Bound by June: Black Identity, Hacking Amazon, and Looking Beyond Medicine| Mar 2, 2018
This week the Street is featuring a new column, “Bound by June,” by Carson Clay ’19 that will highlight senior theses projects in the spring and other projects of students and professors in the fall. Inspired by deeper probing into some of her senior friends’ projects in an attempt to learn a bit more than the one-sentence byline that is often given by seniors, Carson will share a glimpse into some of the amazing senior theses that are being written this spring. Feel free to reach out to her at email@example.com if you know of seniors working diligently on projects that the Princeton community should know about.
This January, Abby Jean-Baptiste directed the play “Etched in Skin on a Sunlit Night” for her theater department certificate final project. The story follows a black woman who exiles herself to the very homogenous setting of Iceland, where she marries a white man. In the midst of Obama’s election back home in the U.S., she realizes that her husband doesn’t actually understand her identity as a black woman. The play uses this complex dynamic to address expectations of blackness head-on. Now, for her senior thesis in the English department, Abby is taking a scholarly approach to her play. She’s adding her own voice and her experiences as a director to the scholarly conversation of black womanhood, black identity on the stage, and negation in contemporary theater. Theater, she reminds us, is more than just entertainment. It’s a way to actively think about life outside the theater — whose bodies are on stage, whose stories are worth telling, and which plays are glorified and advertised. By bringing this into the academic conversation, she is simultaneously imploring producers and directors everywhere to think critically about these questions. I, for one, can’t wait to see how she reshapes the world of theater in years to come!

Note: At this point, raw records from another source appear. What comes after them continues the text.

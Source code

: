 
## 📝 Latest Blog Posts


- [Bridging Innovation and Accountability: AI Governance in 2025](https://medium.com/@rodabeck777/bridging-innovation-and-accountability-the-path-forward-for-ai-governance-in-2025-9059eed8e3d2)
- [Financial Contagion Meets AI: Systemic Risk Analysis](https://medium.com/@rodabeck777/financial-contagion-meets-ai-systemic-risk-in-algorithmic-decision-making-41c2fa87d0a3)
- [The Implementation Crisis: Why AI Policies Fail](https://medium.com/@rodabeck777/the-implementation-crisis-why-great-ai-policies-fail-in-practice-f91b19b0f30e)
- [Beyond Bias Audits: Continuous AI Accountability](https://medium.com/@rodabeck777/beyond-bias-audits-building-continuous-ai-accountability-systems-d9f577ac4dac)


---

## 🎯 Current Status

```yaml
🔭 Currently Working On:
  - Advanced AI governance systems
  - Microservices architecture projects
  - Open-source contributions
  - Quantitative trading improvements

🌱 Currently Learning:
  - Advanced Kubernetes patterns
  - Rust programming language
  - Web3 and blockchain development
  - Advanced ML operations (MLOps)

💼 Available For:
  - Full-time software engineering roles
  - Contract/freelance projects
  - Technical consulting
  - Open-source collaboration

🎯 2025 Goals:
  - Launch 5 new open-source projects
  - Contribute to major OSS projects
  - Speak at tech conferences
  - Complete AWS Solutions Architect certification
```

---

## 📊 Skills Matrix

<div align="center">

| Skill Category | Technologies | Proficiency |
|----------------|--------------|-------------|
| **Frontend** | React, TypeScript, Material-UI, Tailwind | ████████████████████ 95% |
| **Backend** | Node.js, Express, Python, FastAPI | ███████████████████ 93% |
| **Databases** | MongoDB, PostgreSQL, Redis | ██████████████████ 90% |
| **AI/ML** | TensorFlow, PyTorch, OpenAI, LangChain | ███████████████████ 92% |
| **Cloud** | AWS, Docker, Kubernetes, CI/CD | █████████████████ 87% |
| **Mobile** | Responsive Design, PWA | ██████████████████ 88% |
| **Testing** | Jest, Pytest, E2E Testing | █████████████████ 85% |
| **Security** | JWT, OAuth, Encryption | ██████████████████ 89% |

Gudrun Jonsdottir is hacking Amazon’s Alexa for her computer science department senior independent work. You read that correctly — she is using machine learning and network traffic analysis as if she is an “adversary” in order to find potential security issues in the small, talking robots that many students have in their dorm rooms. Amidst an interest in news stories of Russian hacking in the 2016 U.S. election and cybersecurity threats to large companies, Gudrun’s obsession with the topic was sparked by a course she took last year in the COS department called Information Security. She explained that most people assume smart devices are safe, and sometimes even more secure than their human counterparts, but we really have no idea if that’s true. But don’t worry, there’s no need to unplug your Alexa just yet — Gudrun praised Amazon’s very secure encryption of information. We have our own computer science major Jeff Bezos ’86, founder of Amazon, to thank for that!
Elena Tsemberis is analyzing the racial disparities in medicine, specifically in premature birth and low birth rate for her senior thesis in the African American studies department. She is looking specifically at the language medical journals use to theorize about certain conditions — for example, the CDC’s description of premature birth lists “black race” as a risk factor. Other journals emphasize individual qualities such as diet or genetics instead of looking at a systemic, multi-faceted explanation. As an aspiring doctor, Elena wanted to look into something that would apply to her future career as well as include her current academic interests: “Medical school doesn’t include classes on the social determinants of health yet. My patients will come from many backgrounds, so I wanted to learn about factors I will need as a doctor — beyond the medicine.” Through interviews with mothers, critical analysis of media, and close readings of medical journals, Elena is doing just that.